I believe it should be doable to run a diskless setup using nfs and a
kis image type. However I have never tried this setup, so I am not fully
aware of the difficulties you could find in the way.

Certainly not out of the box, since the kiwi-overlay module does not
support it. However I believe it should not be too difficult to set a
custom module to do what you need.

KIWI kis image type produces a kernel, a dracut based initrd and a
rootfs in a filesystem. Booting remote nfs root is seams to be supported
by dracut, see dracut docs here:

https://man7.org/linux/man-pages/man7/dracut.cmdline.7.html

To my understanding something like root=nfs:<server-ip>:<root-dir>
should boot the nfs root. Then to overlay on RAM on top of it I guess
you need a pre-mount hook on dracut to create the tmpfs mountpoint and
mount an overlayfs on top of it.

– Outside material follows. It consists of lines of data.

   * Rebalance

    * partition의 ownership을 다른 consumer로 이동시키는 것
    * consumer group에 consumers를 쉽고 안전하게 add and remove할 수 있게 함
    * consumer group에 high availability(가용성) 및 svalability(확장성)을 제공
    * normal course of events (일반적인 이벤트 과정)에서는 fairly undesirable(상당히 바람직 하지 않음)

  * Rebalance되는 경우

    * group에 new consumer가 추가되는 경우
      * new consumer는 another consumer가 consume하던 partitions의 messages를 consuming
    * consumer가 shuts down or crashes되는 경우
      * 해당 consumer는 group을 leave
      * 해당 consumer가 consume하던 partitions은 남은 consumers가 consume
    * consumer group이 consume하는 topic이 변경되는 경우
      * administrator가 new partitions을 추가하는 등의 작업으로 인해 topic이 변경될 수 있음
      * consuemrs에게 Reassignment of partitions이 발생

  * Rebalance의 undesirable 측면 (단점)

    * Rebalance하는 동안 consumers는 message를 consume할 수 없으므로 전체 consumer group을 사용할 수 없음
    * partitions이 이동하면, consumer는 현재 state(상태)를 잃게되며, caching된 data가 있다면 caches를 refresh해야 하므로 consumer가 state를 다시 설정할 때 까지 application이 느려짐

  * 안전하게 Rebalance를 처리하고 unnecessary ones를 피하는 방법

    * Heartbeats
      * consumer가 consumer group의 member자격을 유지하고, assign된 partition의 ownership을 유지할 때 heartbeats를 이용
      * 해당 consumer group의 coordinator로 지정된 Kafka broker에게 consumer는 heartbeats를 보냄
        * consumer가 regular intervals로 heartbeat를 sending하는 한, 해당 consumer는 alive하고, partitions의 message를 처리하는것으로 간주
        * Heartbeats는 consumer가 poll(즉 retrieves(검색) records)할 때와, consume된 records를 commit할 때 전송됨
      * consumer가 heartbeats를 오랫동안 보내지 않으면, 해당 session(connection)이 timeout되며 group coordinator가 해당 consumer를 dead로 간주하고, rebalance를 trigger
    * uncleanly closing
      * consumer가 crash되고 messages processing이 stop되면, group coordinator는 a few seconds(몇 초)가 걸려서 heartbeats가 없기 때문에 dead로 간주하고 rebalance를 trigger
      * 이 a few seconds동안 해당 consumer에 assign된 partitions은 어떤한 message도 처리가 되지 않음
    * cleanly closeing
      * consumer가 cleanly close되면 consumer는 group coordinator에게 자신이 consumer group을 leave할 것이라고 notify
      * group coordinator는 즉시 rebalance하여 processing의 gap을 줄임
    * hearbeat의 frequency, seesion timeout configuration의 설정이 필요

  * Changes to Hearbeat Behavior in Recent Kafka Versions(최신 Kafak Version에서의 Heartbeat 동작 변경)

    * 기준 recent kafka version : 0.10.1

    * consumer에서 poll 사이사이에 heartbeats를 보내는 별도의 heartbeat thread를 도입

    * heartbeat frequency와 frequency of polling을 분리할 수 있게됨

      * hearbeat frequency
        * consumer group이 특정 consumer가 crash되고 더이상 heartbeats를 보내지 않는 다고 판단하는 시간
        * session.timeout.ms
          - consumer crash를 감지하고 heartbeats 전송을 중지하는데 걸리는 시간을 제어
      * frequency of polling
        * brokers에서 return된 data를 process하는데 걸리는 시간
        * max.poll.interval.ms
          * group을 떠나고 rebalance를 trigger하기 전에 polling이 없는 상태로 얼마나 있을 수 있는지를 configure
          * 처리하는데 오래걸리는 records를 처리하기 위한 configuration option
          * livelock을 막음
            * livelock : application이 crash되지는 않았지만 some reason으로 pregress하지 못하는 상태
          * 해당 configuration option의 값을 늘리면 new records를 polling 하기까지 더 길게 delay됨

This how I would start digging this option.

https://man7.org/linux/man-pages/man7/dracut.modules.7.html


> Could you share the `/var/log/boot.kiwi` file? Also which kiwi version
> are you using? and which version of the kiwi-boot-descriptions package.


Thanks for sharing I had a look at it and I could not find anything
wrong with it. In fact, there is the mount I expected to see, with the
rw operation. Could it be that your systemd is remounting it after the
switch root? Do you have some fstab in your root /etc?

See line 3749 of your boot.kiwi log:

mount -t overlay -o
rw,lowerdir=/read-only,upperdir=/read-write/rw,workdir=/read-write/work
overlay /mnt

This is mounted as readwrite and I'd say the /var/log/boot.kiwi is
actually stored in the overlay rw area. So it looks like something after
the init script that KIWI provides is remounting the overlayfs. I'd try
to check if journactl provides some further information regarding the
mounts of the filesystem. Systemd afters switching root form initrd to
real root might remount the filesystems according to the `root=`
paramter in the kernel commandline and according to whatever is in
/etc/fstab.

Hopefully this helps to dig it a little further.